• **WHAT IS REQUIRED**:
Wherever "flag" appears in a line of the listing, report that line.

• **DATASET RECORDS**:
"""
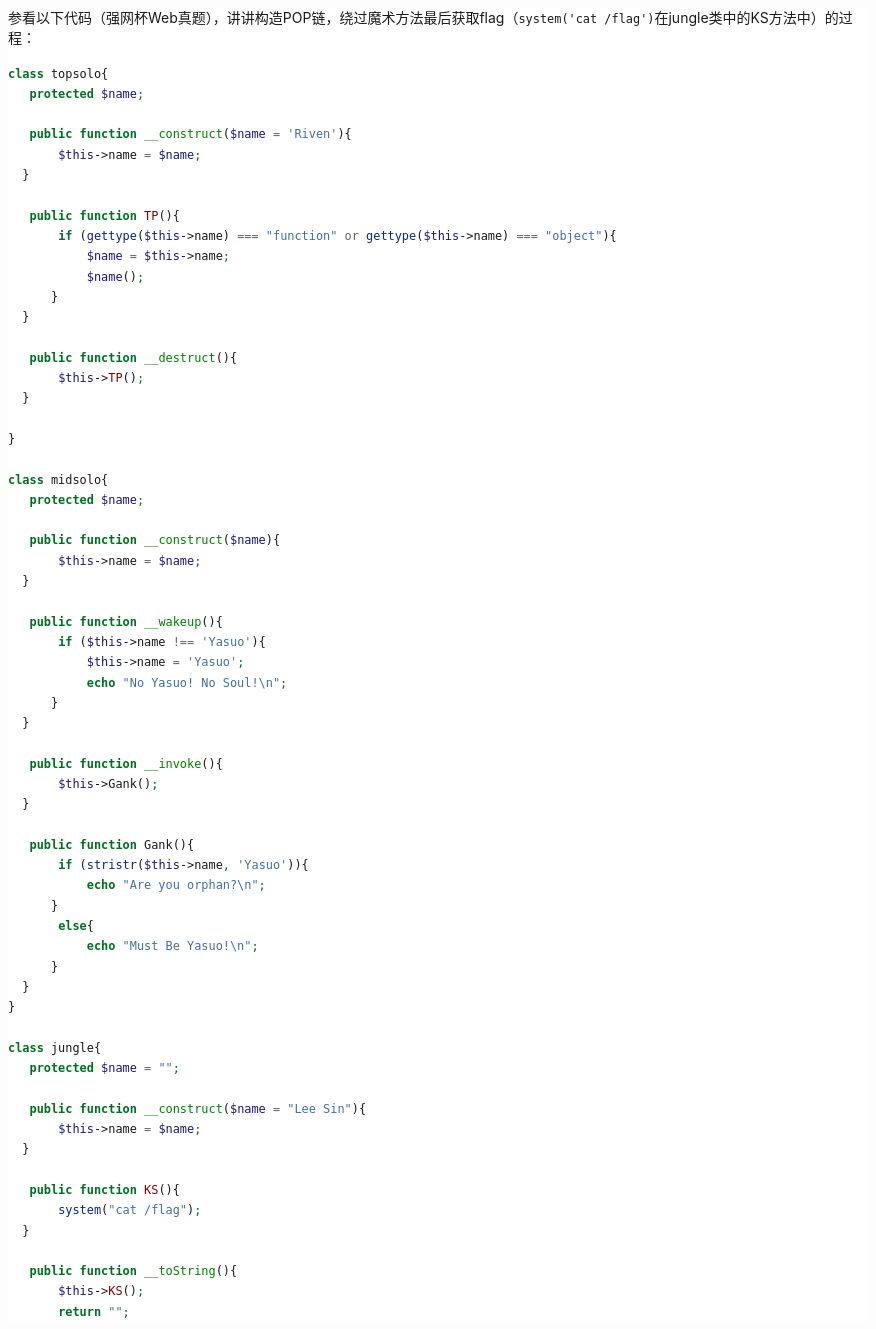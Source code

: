 参看以下代码（强网杯Web真题），讲讲构造POP链，绕过魔术方法最后获取flag（`system('cat /flag')`在jungle类中的KS方法中）的过程：
```php
class topsolo{
   protected $name;

   public function __construct($name = 'Riven'){
       $this->name = $name;
  }

   public function TP(){
       if (gettype($this->name) === "function" or gettype($this->name) === "object"){
           $name = $this->name;
           $name();
      }
  }

   public function __destruct(){
       $this->TP();
  }

}

class midsolo{
   protected $name;

   public function __construct($name){
       $this->name = $name;
  }

   public function __wakeup(){
       if ($this->name !== 'Yasuo'){
           $this->name = 'Yasuo';
           echo "No Yasuo! No Soul!\n";
      }
  }

   public function __invoke(){
       $this->Gank();
  }

   public function Gank(){
       if (stristr($this->name, 'Yasuo')){
           echo "Are you orphan?\n";
      }
       else{
           echo "Must Be Yasuo!\n";
      }
  }
}

class jungle{
   protected $name = "";

   public function __construct($name = "Lee Sin"){
       $this->name = $name;
  }

   public function KS(){
       system("cat /flag");
  }

   public function __toString(){
       $this->KS();  
       return "";  
```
"""
• **RESPONSE TO THE TASK**:
: 参看以下代码（强网杯Web真题），讲讲构造POP链，绕过魔术方法最后获取flag（`system('cat /flag')`在jungle类中的KS方法中）的过程：
       system("cat /flag");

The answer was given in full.